The tokenized data is suitable for processing with a parser.
Some Features of this Lexer:
- Rune-Centric
- Infinite Lookahead
- Mark / Reset Functionality
- Line / Column Tracking
import "github.com/tekwizely/go-parsing/lexer"
Lexing is initiated through various Lex*
methods, each accepting a different type of input to lex from:
func LexString(input string, start lexer.Fn) token.Nexter
func LexRuneReader(input io.RuneReader, start lexer.Fn) token.Nexter
func LexReader(input io.Reader, start lexer.Fn) token.Nexter
func LexRunes(input []rune, start lexer.Fn) token.Nexter
func LexBytes(input []byte, start lexer.Fn) token.Nexter
In addition to the input
data, each Lex function also accepts a function which serves as the starting point for your lexer.

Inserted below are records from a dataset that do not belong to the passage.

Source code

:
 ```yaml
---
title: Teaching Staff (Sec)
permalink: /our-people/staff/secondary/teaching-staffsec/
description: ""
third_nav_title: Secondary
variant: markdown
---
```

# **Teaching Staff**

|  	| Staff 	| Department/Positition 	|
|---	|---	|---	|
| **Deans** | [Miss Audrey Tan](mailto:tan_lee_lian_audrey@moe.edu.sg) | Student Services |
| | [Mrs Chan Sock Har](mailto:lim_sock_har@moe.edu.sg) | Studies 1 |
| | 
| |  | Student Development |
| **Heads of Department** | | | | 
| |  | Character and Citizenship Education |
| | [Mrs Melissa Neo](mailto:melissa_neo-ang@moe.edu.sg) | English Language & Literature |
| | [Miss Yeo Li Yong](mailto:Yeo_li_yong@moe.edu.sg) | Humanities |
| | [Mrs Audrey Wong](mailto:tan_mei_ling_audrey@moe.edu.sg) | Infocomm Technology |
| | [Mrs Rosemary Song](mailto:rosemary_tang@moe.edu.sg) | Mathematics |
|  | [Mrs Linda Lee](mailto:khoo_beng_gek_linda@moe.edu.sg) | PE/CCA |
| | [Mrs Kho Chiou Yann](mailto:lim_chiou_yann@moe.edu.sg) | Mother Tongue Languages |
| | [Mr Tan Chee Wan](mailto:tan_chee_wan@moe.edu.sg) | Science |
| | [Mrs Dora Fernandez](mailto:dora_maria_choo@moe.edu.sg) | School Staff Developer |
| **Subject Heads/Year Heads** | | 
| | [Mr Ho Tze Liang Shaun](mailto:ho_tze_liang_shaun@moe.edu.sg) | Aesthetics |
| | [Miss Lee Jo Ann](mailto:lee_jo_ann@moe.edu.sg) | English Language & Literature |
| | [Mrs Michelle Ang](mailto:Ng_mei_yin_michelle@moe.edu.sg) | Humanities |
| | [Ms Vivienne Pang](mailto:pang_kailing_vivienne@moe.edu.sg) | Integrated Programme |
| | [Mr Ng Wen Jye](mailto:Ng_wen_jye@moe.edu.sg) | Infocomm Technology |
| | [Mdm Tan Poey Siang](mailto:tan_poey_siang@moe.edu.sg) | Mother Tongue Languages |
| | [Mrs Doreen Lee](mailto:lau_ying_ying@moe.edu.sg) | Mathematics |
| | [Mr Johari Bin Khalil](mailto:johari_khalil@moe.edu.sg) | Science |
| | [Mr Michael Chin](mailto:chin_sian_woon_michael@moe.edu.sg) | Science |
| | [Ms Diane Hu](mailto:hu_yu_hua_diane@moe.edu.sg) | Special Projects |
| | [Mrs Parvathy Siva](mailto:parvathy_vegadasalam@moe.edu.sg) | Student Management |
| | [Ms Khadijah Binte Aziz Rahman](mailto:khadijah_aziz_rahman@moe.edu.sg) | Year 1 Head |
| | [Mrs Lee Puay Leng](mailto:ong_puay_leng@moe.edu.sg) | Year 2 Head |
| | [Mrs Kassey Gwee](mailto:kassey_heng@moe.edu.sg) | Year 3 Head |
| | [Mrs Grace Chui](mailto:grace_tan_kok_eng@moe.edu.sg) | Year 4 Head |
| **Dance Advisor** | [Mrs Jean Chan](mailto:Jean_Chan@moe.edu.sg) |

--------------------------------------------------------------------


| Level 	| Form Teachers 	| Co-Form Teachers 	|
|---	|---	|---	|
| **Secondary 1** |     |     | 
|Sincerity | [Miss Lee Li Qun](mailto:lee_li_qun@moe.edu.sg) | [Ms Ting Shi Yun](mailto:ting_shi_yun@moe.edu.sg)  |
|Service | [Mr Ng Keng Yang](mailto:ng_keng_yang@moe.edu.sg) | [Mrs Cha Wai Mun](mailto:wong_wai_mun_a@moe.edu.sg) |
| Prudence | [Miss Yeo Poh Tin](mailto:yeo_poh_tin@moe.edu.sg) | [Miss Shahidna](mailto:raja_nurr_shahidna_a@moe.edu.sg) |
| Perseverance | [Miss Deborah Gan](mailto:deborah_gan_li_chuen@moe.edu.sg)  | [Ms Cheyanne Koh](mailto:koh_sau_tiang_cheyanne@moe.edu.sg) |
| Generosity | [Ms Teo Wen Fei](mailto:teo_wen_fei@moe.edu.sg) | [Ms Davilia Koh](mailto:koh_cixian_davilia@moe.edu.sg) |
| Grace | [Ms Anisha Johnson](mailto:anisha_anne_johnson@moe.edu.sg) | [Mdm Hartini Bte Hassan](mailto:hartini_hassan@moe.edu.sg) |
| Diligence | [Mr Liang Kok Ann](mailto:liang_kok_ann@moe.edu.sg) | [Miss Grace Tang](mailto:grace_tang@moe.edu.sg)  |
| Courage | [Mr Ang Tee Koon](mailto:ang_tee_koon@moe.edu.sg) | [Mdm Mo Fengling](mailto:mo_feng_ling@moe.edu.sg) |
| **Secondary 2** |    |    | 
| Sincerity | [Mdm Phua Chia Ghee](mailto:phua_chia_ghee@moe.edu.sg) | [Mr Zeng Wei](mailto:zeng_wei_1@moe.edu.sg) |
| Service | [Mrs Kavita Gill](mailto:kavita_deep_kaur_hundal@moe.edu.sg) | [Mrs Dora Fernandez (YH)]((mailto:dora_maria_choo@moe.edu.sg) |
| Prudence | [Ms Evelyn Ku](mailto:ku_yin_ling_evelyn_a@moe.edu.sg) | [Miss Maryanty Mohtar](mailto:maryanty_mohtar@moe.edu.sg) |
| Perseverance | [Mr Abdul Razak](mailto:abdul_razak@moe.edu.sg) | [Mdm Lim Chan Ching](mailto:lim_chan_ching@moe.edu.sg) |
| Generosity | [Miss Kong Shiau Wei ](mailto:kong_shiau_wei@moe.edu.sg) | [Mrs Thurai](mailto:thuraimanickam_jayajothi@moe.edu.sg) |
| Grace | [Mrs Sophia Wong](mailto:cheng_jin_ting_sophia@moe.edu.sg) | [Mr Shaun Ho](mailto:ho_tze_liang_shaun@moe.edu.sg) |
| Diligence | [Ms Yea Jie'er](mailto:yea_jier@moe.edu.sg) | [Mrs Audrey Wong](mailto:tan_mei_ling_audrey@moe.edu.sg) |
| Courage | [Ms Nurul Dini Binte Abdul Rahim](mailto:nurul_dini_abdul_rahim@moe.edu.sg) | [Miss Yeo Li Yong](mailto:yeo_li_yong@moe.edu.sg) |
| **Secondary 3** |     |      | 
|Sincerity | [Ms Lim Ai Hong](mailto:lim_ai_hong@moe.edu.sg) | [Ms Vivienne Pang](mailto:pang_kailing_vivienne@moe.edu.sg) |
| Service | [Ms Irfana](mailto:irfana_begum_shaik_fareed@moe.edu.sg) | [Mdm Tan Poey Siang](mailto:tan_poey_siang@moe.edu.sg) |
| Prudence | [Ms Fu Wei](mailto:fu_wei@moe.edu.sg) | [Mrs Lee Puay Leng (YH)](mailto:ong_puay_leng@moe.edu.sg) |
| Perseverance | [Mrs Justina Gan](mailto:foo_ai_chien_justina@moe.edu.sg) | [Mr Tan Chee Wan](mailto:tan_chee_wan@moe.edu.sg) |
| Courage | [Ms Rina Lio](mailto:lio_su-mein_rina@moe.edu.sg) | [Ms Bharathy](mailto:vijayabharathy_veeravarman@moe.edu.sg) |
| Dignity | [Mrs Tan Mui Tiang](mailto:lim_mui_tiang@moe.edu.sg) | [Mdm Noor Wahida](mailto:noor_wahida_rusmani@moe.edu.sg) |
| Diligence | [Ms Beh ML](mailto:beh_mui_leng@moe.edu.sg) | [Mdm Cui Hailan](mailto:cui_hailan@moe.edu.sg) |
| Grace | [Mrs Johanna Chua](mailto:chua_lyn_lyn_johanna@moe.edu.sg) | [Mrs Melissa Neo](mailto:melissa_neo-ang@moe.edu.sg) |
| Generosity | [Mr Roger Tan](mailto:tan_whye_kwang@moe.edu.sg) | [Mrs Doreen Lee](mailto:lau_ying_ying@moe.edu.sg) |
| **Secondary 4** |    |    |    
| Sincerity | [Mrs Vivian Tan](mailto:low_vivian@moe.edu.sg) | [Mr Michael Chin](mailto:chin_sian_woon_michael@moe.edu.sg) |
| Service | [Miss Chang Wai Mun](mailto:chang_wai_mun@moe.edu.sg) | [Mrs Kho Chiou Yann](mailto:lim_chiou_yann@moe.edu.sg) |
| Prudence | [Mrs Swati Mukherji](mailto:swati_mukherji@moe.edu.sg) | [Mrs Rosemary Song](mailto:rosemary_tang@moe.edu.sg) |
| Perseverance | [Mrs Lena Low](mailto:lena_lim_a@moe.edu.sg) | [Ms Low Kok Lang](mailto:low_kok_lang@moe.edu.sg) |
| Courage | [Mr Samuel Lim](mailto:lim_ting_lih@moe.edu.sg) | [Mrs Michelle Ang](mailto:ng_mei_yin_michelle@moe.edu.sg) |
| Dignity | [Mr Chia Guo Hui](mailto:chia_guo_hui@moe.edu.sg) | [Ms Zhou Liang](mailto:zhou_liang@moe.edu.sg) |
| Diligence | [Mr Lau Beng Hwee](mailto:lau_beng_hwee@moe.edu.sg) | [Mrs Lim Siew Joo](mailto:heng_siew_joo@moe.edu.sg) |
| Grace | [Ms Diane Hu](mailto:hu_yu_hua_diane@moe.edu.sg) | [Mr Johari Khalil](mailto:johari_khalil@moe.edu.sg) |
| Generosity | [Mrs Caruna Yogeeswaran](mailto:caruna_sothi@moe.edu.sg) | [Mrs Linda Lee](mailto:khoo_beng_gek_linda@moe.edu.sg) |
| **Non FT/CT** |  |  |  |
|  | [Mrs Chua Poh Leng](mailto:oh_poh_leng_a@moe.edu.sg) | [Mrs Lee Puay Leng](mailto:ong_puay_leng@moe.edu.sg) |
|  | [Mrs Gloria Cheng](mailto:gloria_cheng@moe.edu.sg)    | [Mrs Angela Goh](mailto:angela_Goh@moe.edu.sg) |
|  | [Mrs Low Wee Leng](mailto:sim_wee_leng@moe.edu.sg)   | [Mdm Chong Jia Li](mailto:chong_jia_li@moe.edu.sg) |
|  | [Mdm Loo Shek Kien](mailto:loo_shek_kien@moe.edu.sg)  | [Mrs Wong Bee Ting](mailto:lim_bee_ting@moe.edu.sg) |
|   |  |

The main Lexer process will call into this start
function to initiate lexing.
Lexer functions scan runes and emit tokens.
Lexer defines Lexer.Fn
with the following signature:
// lexer.Fn are user functions that scan runes and emit tokens.
//
type lexer.Fn func(*Lexer) lexer.Fn
When called, your lexer function will receive a Lexer
object which provides methods to inspect runes and match them to tokens.
A well-behaved lexer will first confirm if there are any runes to review before trying to peek at or match them.
For this, we have CanPeek()
:
// CanPeek confirms if the requested number of runes are available in the peek buffer.
// n is 1-based.
// If CanPeek returns true, you can safely Peek for values up to, and including, n.
//
func (l *Lexer) CanPeek(n int) bool
NOTE: When the Lexer calls your lexer function, it guarantees that CanPeek(1) == true
, ensuring there is at least one rune to review/match.
Once you're sure you can safely peek ahead, Peek()
will let you review the rune:
// Peek allows you to look ahead at runes without consuming them.
// n is 1-based.
//
func (l *Lexer) Peek(n int) rune
Once you confirm its safe to do so (see CanPeek()
/ Peek()
), Next()
will match the next rune from the input, making it part of the current token:
// Next matches and returns the next rune in the input.
//
func (l *Lexer) Next() rune
NOTE: When the Lexer calls your lexer function, it guarantees that CanPeek(1) == true
, ensuring there is at least one rune to review/match.
Once you've built up a token by consuming 1 or more runes, you may want to review it in its entirety before deciding what type of token it represents.
For this we have PeekToken()
:
// PeekToken allows you to inspect the currently matched rune sequence.
// The value is returned as a string, same as EmitToken() would provide.
//
func (l *Lexer) PeekToken() string
Once you've determined what the matched rune(s) represent, you can emit a token for further processing (for example, by a parser).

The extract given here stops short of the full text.